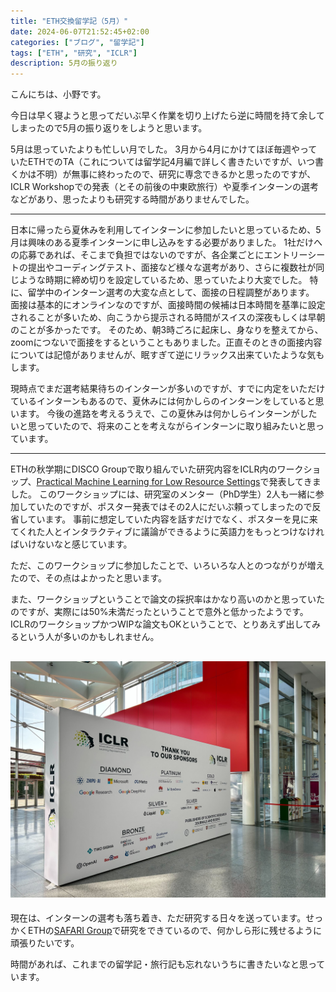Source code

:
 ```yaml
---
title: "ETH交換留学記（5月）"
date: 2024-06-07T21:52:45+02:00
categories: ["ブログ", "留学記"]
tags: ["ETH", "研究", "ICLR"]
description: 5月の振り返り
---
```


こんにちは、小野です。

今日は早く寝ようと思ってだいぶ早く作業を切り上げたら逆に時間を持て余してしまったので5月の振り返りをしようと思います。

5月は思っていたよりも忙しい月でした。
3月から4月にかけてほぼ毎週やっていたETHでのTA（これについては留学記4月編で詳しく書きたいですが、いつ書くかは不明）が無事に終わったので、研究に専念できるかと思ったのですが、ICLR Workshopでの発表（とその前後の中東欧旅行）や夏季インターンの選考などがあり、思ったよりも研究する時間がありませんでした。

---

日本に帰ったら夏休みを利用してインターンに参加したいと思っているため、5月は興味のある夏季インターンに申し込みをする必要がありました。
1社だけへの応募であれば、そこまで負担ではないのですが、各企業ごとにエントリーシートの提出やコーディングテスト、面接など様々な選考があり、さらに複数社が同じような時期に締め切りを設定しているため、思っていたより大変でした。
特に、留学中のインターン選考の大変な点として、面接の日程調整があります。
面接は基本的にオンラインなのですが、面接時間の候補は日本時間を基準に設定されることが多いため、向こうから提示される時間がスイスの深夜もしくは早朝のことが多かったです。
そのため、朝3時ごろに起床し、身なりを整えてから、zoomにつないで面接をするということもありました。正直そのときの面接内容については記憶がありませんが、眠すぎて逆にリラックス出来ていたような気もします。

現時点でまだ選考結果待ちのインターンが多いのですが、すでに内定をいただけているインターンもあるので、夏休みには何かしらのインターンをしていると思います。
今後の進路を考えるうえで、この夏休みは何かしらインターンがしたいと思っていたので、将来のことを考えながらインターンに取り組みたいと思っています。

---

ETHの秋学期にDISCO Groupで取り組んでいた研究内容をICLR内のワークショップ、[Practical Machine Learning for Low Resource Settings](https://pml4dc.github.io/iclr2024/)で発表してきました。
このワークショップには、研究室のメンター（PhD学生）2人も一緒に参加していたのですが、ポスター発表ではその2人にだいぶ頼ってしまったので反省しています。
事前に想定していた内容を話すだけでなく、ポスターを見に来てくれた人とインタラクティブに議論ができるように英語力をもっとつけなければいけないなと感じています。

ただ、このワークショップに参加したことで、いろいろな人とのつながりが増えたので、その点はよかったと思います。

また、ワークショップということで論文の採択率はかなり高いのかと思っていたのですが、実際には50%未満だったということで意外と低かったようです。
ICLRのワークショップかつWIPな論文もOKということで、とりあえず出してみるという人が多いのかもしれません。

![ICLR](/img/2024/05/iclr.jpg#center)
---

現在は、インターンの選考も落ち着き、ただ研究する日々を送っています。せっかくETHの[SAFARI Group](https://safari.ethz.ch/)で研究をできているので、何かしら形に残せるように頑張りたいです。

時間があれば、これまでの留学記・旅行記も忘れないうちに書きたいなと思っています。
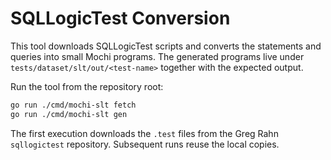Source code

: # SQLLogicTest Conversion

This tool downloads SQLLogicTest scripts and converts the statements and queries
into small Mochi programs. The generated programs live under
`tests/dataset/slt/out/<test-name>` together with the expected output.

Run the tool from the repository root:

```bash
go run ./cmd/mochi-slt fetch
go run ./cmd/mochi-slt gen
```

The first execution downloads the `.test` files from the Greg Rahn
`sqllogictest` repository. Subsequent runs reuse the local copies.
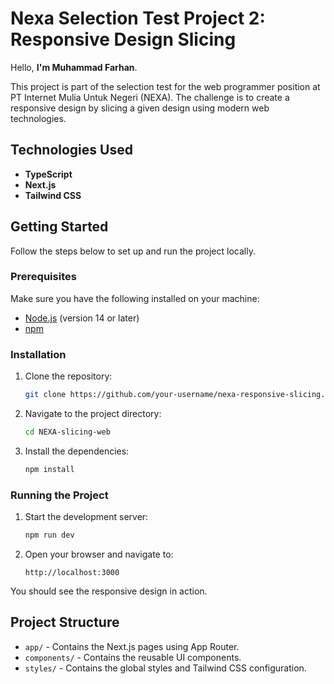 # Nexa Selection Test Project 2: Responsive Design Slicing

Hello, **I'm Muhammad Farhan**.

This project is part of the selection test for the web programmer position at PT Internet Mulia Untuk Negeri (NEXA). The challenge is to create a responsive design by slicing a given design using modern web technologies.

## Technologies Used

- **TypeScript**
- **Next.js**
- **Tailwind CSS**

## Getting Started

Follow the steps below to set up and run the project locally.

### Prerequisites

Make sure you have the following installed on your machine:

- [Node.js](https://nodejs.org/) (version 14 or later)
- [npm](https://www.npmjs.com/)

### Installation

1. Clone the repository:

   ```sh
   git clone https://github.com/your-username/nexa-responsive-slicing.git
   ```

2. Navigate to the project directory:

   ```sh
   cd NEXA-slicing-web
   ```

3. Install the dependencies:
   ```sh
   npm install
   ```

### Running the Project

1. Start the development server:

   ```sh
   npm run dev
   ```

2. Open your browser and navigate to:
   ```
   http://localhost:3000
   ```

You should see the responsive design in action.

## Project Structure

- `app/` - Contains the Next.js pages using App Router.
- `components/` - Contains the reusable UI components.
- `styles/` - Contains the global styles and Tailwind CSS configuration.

» **Work item**
Repeat all of the listing above word for word, and exclude the pictures.

» **Exercise result**
Source code

:
 ```yaml
---
title: "ETH交換留学記（5月）"
date: 2024-06-07T21:52:45+02:00
categories: ["ブログ", "留学記"]
tags: ["ETH", "研究", "ICLR"]
description: 5月の振り返り
---
```


こんにちは、小野です。

今日は早く寝ようと思ってだいぶ早く作業を切り上げたら逆に時間を持て余してしまったので5月の振り返りをしようと思います。

5月は思っていたよりも忙しい月でした。
3月から4月にかけてほぼ毎週やっていたETHでのTA（これについては留学記4月編で詳しく書きたいですが、いつ書くかは不明）が無事に終わったので、研究に専念できるかと思ったのですが、ICLR Workshopでの発表（とその前後の中東欧旅行）や夏季インターンの選考などがあり、思ったよりも研究する時間がありませんでした。

---

日本に帰ったら夏休みを利用してインターンに参加したいと思っているため、5月は興味のある夏季インターンに申し込みをする必要がありました。
1社だけへの応募であれば、そこまで負担ではないのですが、各企業ごとにエントリーシートの提出やコーディングテスト、面接など様々な選考があり、さらに複数社が同じような時期に締め切りを設定しているため、思っていたより大変でした。
特に、留学中のインターン選考の大変な点として、面接の日程調整があります。
面接は基本的にオンラインなのですが、面接時間の候補は日本時間を基準に設定されることが多いため、向こうから提示される時間がスイスの深夜もしくは早朝のことが多かったです。
そのため、朝3時ごろに起床し、身なりを整えてから、zoomにつないで面接をするということもありました。正直そのときの面接内容については記憶がありませんが、眠すぎて逆にリラックス出来ていたような気もします。

現時点でまだ選考結果待ちのインターンが多いのですが、すでに内定をいただけているインターンもあるので、夏休みには何かしらのインターンをしていると思います。
今後の進路を考えるうえで、この夏休みは何かしらインターンがしたいと思っていたので、将来のことを考えながらインターンに取り組みたいと思っています。

---

ETHの秋学期にDISCO Groupで取り組んでいた研究内容をICLR内のワークショップ、[Practical Machine Learning for Low Resource Settings](https://pml4dc.github.io/iclr2024/)で発表してきました。
このワークショップには、研究室のメンター（PhD学生）2人も一緒に参加していたのですが、ポスター発表ではその2人にだいぶ頼ってしまったので反省しています。
事前に想定していた内容を話すだけでなく、ポスターを見に来てくれた人とインタラクティブに議論ができるように英語力をもっとつけなければいけないなと感じています。

ただ、このワークショップに参加したことで、いろいろな人とのつながりが増えたので、その点はよかったと思います。

また、ワークショップということで論文の採択率はかなり高いのかと思っていたのですが、実際には50%未満だったということで意外と低かったようです。
ICLRのワークショップかつWIPな論文もOKということで、とりあえず出してみるという人が多いのかもしれません。

![ICLR](/img/2024/05/iclr.jpg#center)
---

現在は、インターンの選考も落ち着き、ただ研究する日々を送っています。せっかくETHの[SAFARI Group](https://safari.ethz.ch/)で研究をできているので、何かしら形に残せるように頑張りたいです。

時間があれば、これまでの留学記・旅行記も忘れないうちに書きたいなと思っています。
Source code

: # SQLLogicTest Conversion

This tool downloads SQLLogicTest scripts and converts the statements and queries
into small Mochi programs. The generated programs live under
`tests/dataset/slt/out/<test-name>` together with the expected output.

Run the tool from the repository root:

```bash
go run ./cmd/mochi-slt fetch
go run ./cmd/mochi-slt gen
```

The first execution downloads the `.test` files from the Greg Rahn
`sqllogictest` repository. Subsequent runs reuse the local copies.
 # Nexa Selection Test Project 2: Responsive Design Slicing

Hello, **I'm Muhammad Farhan**.

This project is part of the selection test for the web programmer position at PT Internet Mulia Untuk Negeri (NEXA). The challenge is to create a responsive design by slicing a given design using modern web technologies.

## Technologies Used

- **TypeScript**
- **Next.js**
- **Tailwind CSS**

## Getting Started

Follow the steps below to set up and run the project locally.

### Prerequisites

Make sure you have the following installed on your machine:

- [Node.js](https://nodejs.org/) (version 14 or later)
- [npm](https://www.npmjs.com/)

### Installation

1. Clone the repository:

   ```sh
   git clone https://github.com/your-username/nexa-responsive-slicing.git
   ```

2. Navigate to the project directory:

   ```sh
   cd NEXA-slicing-web
   ```

3. Install the dependencies:
   ```sh
   npm install
   ```

### Running the Project

1. Start the development server:

   ```sh
   npm run dev
   ```

2. Open your browser and navigate to:
   ```
   http://localhost:3000
   ```

You should see the responsive design in action.

## Project Structure

- `app/` - Contains the Next.js pages using App Router.
- `components/` - Contains the reusable UI components.
- `styles/` - Contains the global styles and Tailwind CSS configuration.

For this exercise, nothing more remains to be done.